> [Problem requirements]:
Copy the result of filtering the entries below for lines that include the string "form".

> [Data section]:

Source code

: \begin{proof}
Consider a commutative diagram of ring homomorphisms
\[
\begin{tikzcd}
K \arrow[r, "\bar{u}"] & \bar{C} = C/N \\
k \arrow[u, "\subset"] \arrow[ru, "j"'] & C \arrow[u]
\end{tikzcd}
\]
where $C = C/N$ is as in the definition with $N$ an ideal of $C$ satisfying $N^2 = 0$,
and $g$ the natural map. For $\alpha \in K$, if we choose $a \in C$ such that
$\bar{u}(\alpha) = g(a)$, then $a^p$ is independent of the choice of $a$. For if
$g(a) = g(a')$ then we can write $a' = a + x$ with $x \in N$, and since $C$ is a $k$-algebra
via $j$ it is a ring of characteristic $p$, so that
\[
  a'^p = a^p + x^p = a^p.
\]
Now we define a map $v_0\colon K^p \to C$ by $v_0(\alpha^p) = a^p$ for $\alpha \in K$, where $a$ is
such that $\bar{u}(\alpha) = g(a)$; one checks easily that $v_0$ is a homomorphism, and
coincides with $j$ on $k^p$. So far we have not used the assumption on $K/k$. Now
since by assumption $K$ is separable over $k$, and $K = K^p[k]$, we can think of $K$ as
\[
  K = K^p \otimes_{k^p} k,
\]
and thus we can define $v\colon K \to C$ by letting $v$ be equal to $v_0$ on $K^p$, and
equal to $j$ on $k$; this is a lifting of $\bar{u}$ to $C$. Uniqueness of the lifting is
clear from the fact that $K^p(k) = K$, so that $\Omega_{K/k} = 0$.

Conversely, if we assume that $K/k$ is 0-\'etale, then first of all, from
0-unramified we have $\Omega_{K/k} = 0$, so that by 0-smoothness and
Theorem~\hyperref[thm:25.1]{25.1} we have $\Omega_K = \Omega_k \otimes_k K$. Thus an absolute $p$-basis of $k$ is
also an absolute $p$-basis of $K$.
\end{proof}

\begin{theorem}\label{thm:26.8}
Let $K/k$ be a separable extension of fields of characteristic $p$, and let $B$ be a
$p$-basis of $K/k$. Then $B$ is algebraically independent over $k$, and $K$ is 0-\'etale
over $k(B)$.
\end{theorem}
...
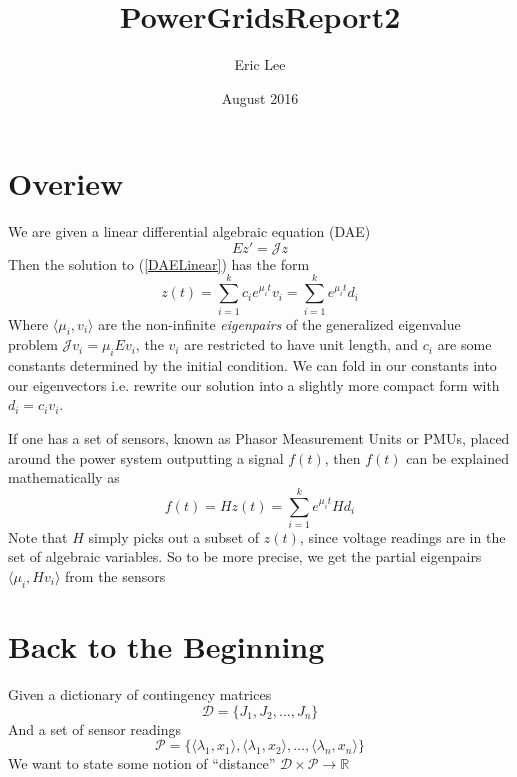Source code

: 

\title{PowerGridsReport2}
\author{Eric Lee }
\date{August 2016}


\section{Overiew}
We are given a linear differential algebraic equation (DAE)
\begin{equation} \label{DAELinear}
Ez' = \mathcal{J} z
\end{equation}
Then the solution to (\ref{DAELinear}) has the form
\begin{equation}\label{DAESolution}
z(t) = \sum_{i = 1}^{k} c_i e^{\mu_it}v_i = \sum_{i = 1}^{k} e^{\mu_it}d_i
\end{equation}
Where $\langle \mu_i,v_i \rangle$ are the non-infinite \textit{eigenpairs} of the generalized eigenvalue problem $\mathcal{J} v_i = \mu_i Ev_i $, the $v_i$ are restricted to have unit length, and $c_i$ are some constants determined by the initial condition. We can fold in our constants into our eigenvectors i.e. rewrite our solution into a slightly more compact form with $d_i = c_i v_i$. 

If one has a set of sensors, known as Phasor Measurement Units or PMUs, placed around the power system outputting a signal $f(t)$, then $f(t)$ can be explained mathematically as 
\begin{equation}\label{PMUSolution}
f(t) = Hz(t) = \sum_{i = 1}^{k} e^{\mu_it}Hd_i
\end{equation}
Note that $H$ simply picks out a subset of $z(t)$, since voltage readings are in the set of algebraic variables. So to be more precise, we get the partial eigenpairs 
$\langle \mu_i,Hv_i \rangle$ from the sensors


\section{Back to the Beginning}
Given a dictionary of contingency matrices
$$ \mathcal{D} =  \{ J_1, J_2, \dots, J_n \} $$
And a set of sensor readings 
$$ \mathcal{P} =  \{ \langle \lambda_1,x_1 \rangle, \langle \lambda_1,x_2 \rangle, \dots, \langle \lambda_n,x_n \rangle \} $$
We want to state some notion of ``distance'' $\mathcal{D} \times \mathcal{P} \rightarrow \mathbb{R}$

> [Task result]:
Then the solution to (\ref{DAELinear}) has the form
Where $\langle \mu_i,v_i \rangle$ are the non-infinite \textit{eigenpairs} of the generalized eigenvalue problem $\mathcal{J} v_i = \mu_i Ev_i $, the $v_i$ are restricted to have unit length, and $c_i$ are some constants determined by the initial condition. We can fold in our constants into our eigenvectors i.e. rewrite our solution into a slightly more compact form with $d_i = c_i v_i$. 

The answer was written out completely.